NiGa2S4とFeGa2S4はNi2+ (S=1)とFe2+ (S=2)の三角格子層を持ち、その三角格子上においてスピン無秩序状態が発見された[6,7]。この物質のスピンは基本的に2次元ハイゼンベルグ型の反強磁性的相互作用を持つが、フラストレーションの効果によって最低温まで長距離秩序は観察されない。

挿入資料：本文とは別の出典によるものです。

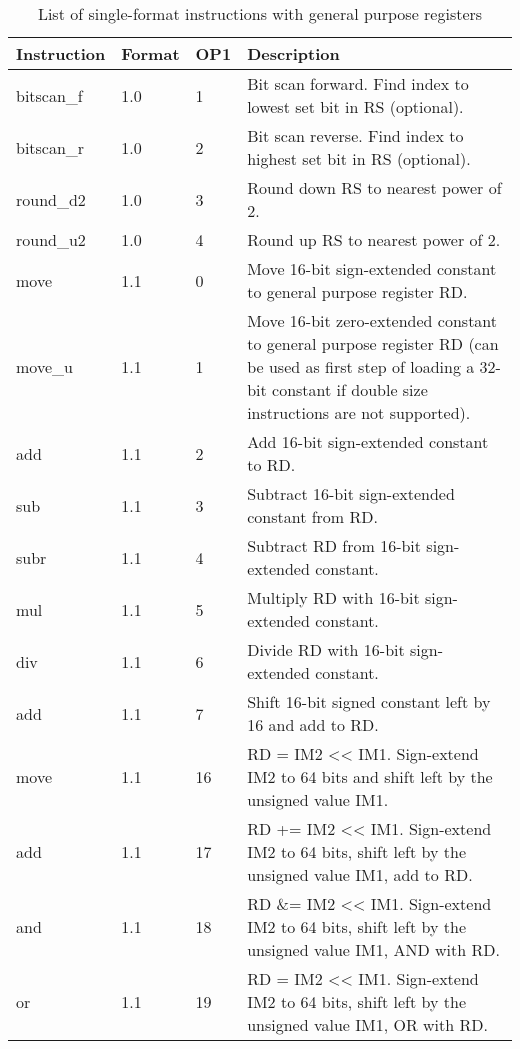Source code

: \documentclass[forwardcom.tex]{subfiles}
\begin{document}
\begin{longtable} {|p{20mm}|p{10mm}|p{8mm}|p{75mm}|}
\caption{List of single-format instructions with general purpose registers} 
\label{table:ListOfSingleFormatInstructionsGP} \\
\endfirsthead
\endhead
\hline
\bfseries Instruction & \bfseries Format &\bfseries OP1 & \bfseries Description \\
\hline
bitscan\_f    & 1.0   &  1 & Bit scan forward. Find index to lowest set bit in RS (optional). \\
bitscan\_r    & 1.0   &  2 & Bit scan reverse. Find index to highest set bit in RS (optional). \\
round\_d2     & 1.0   &  3 & Round down RS to nearest power of 2. \\
round\_u2     & 1.0   &  4 & Round up RS to nearest power of 2. \\
move          & 1.1   &  0 & Move 16-bit sign-extended constant to general purpose register RD. \\
move\_u       & 1.1   &  1 & Move 16-bit zero-extended constant to general purpose register RD
(can be used as first step of loading a 32-bit constant if double size
instructions are not supported). \\
add           & 1.1   &  2  & Add 16-bit sign-extended constant to RD. \\
sub           & 1.1   &  3  & Subtract 16-bit sign-extended constant from RD. \\
subr          & 1.1   &  4  & Subtract RD from 16-bit sign-extended constant. \\
mul           & 1.1   &  5  & Multiply RD with 16-bit sign-extended constant. \\
div           & 1.1   &  6  & Divide RD with 16-bit sign-extended constant. \\
add           & 1.1   &  7  & Shift 16-bit signed constant left by 16 and add to RD. \\
move          & 1.1   & 16  & RD = IM2 \textless\textless{} IM1. Sign-extend IM2 to 64 bits and shift left by the unsigned value IM1. \\
add           & 1.1   & 17  & RD += IM2 \textless\textless{} IM1. Sign-extend IM2 to 64 bits, shift left by the unsigned value IM1, add to RD. \\
and           & 1.1   & 18  & RD \&= IM2 \textless\textless{} IM1. Sign-extend IM2 to 64 bits, shift left by the unsigned value IM1, AND with RD. \\
or            & 1.1   & 19  & RD \textbar{}= IM2 \textless\textless{} IM1. Sign-extend IM2 to 64 bits, shift left by the unsigned value IM1, OR with RD. \\

\end{longtable}
\end{document}
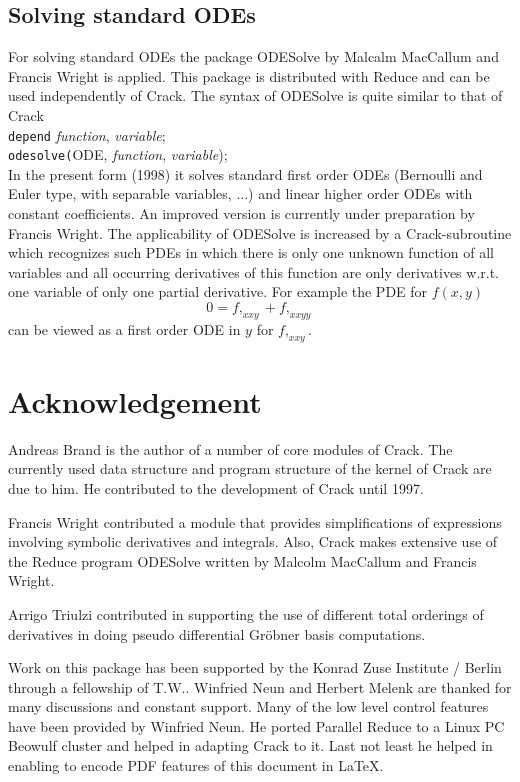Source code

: \documentclass[12pt]{article}
\begin{document}
\subsection{Solving standard ODEs}
For solving standard ODEs the package {\sc ODESolve} by Malcalm MacCallum and
Francis Wright
\cite{Mal} is applied. This package is distributed with {\sc Reduce}
and can be used independently of {\sc Crack}. The syntax of
{\sc ODESolve} is quite similar to that of {\sc Crack} \\
\verb+depend+ {\it function}, {\it variable}; \\
\verb+odesolve(+ODE, {\it function}, {\it variable});  \\
In the present form (1998) it solves standard first order ODEs
(Bernoulli and Euler type, with separable variables, $\ldots$) and linear
higher order ODEs with constant coefficients.
An improved version is currently under preparation by Francis Wright.
The applicability of {\sc ODESolve} is
increased by a {\sc Crack}-subroutine which recognizes such PDEs in which
there is only one unknown function of all variables and all occurring
derivatives of this function
are only derivatives w.r.t. one variable of only one partial derivative.
For example the PDE for $f(x,y)$
\[ 0 = f,_{xxy} + f,_{xxyy} \]
can be viewed as a first order ODE in $y$ for $f,_{xxy}.$

\section*{Acknowledgement}
Andreas Brand is the author of a number of core modules of {\sc
Crack}. The currently used data structure and program structure of the
kernel of {\sc Crack} are due to him. He contributed to the
development of {\sc Crack} until 1997.

Francis Wright contributed a module that provides simplifications
of expressions involving symbolic derivatives and integrals. Also, {\sc Crack}
makes extensive use of the {\sc Reduce} program {\sc ODESolve} written
by Malcolm MacCallum and Francis Wright.

Arrigo Triulzi contributed in supporting the use of different total
orderings of derivatives in doing pseudo differential Gr\"{o}bner
basis computations.

Work on this package has been supported by the Konrad Zuse
Institute / Berlin through a fellowship of T.W..  Winfried
Neun and Herbert Melenk are thanked for many discussions and
constant support. Many of the low level control features have
been provided by Winfried Neun. He ported Parallel Reduce to
a Linux PC Beowulf cluster and helped in adapting {\sc Crack}
to it. Last not least he helped in enabling to encode PDF features of
this document in LaTeX.
\end{document}
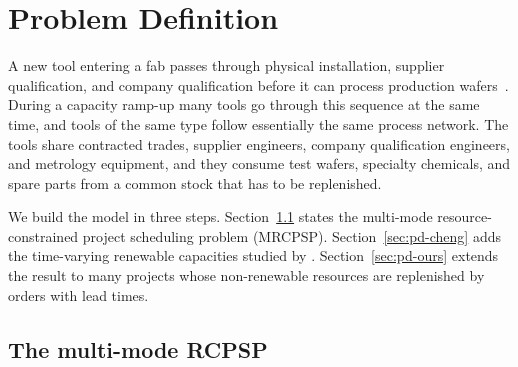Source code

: \providecommand{\calP}{\mathcal{P}}
\providecommand{\calJ}{\mathcal{J}}
\providecommand{\calQ}{\mathcal{Q}}
\providecommand{\calR}{\mathcal{R}}
\providecommand{\calM}{\mathcal{M}}
\providecommand{\calN}{\mathcal{N}}
\providecommand{\calT}{\mathcal{T}}

\section{Problem Definition}\label{sec:problem}

A new tool entering a fab passes through physical installation, supplier
qualification, and company qualification before it can process production
wafers~\citep{ieee2013semircpsp}. During a capacity ramp-up many tools go
through this sequence at the same time, and tools of the same type follow
essentially the same process network. The tools share contracted trades,
supplier engineers, company qualification engineers, and metrology equipment,
and they consume test wafers, specialty chemicals, and spare parts from a
common stock that has to be replenished.

We build the model in three steps. Section~\ref{sec:pd-mrcpsp} states the
multi-mode resource-constrained project scheduling problem (MRCPSP).
Section~\ref{sec:pd-cheng} adds the time-varying renewable capacities studied
by \citet{cheng2015splitting}. Section~\ref{sec:pd-ours} extends the result to
many projects whose non-renewable resources are replenished by orders with
lead times.

\subsection{The multi-mode RCPSP}\label{sec:pd-mrcpsp}

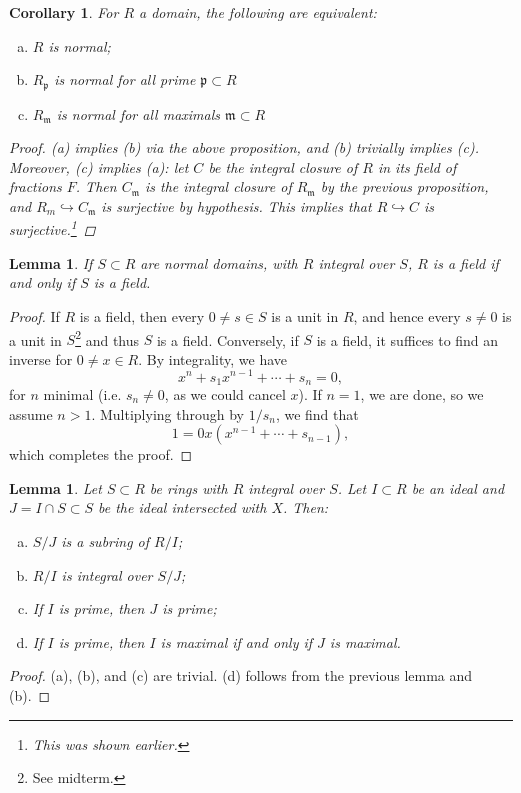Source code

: \documentclass{article}
\newcommand{\fr}{\mathfrak}
\theoremstyle{plain}
\newtheorem{lem}[thm]{Lemma}
\newtheorem{cor}[thm]{Corollary}
\theoremstyle{definition}
\theoremstyle{remark}
\begin{document}
\begin{cor}
    For $R$ a domain, the following are equivalent:
    \begin{enumerate}[(a)]
        \item $R$ is normal;
        \item $R_{\fr p}$ is normal for all prime $\fr p\subset R$
        \item $R_{\fr m}$ is normal for all maximals $\fr m\subset R$
    \end{enumerate}
    \begin{proof}
        (a) implies (b) via the above proposition, and (b) trivially implies (c).
        Moreover, (c) implies (a): let $C$ be the integral closure of $R$ in its
        field of fractions $F$. Then $C_{\fr m}$ is the integral closure of $R_{\fr m}$
        by the previous proposition, and $R_m\hookrightarrow C_{\fr m}$ is surjective
        by hypothesis. This implies that $R\hookrightarrow C$ is surjective.\footnote{This was shown earlier.}
    \end{proof}
\end{cor}

\begin{lem}
    If $S\subset R$ are normal domains, with $R$ integral over $S$, $R$ is
    a field if and only if $S$ is a field.
\end{lem}
\begin{proof}
    If $R$ is a field, then every $0\neq s\in S$ is a unit in $R$, and hence
    every $s\neq 0$ is a unit in $S$\footnote{See midterm.} and thus $S$ is a field.
    Conversely, if $S$ is a field, it suffices to find an inverse for $0\neq x\in R$.
    By integrality, we have
    \[x^n+s_1x^{n-1}+\cdots+s_n=0,\]
    for $n$ minimal (i.e. $s_n\neq 0$, as we could cancel $x$). If $n=1$, we are done, so we assume $n>1$.
    Multiplying through by $1/s_n$, we find that 
    \[1=0x(x^{n-1}+\cdots+s_{n-1}),\]
    which completes the proof.
\end{proof}

\begin{lem}
    Let $S\subset R$ be rings with $R$ integral over $S$. Let $I\subset R$ be an ideal
    and $J=I\cap S\subset S$ be the ideal intersected with $X$. Then:
    \begin{enumerate}[(a)]
        \item $S/J$ is a subring of $R/I$;
        \item $R/I$ is integral over $S/J$;
        \item If $I$ is prime, then $J$ is prime;
        \item If $I$ is prime, then $I$ is maximal if and only if $J$ is maximal.
    \end{enumerate}
\end{lem}
\begin{proof}
    (a), (b), and (c) are trivial. (d) follows from the previous lemma and (b).
\end{proof}
\end{document}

NiGa2S4とFeGa2S4とFe2Ga2S5の電子状態をXPSとUPSとそれに伴うモデル計算で研究した。Ni 2p スペクトルのクラスターモデル解析の結果から、NiGa2S4の電荷移動エネルギーは負で、基底状態はd9L の性質を持つことを発見した。ここでLはS 3p 軌道に一つホールが入った状態を示す。基底状態がこのようにS 3p holeにホールが入っている状態であることが第3近接サイト間の超交換相互作用を強くする原因となる(Fig.3)。一方、FeGa2S4とFe2Ga2S5の基底状態はd6の状態が支配的で、電荷移動エネルギーは正となることがわかった。ハートリーフォック計算の結果から、FeGa2S4では、最近接サイト間の相互作用が最も強くなっていると考えられる。NiGa2S4とFeGa2S4との間の電荷移動エネルギーや電子配置の差は、二つの物質の持つ三角格子上に異なるスピン相関を与えることがわかった。

相分離したマンガン酸化物薄膜での光誘起相転移の観察

ペロブスカイト型構造を持つPr0.55(Ca1-ySry)0.45MnO3薄膜(PCSMO)は、y=0.25で、レーザー照射による永続的な光誘起絶縁金属転移を示す[8]。y= 0.25では、電荷軌道整列した絶縁(COOI)相と強磁性金属(FM)相とparamagneticな絶縁(PI)相の3相が競合する。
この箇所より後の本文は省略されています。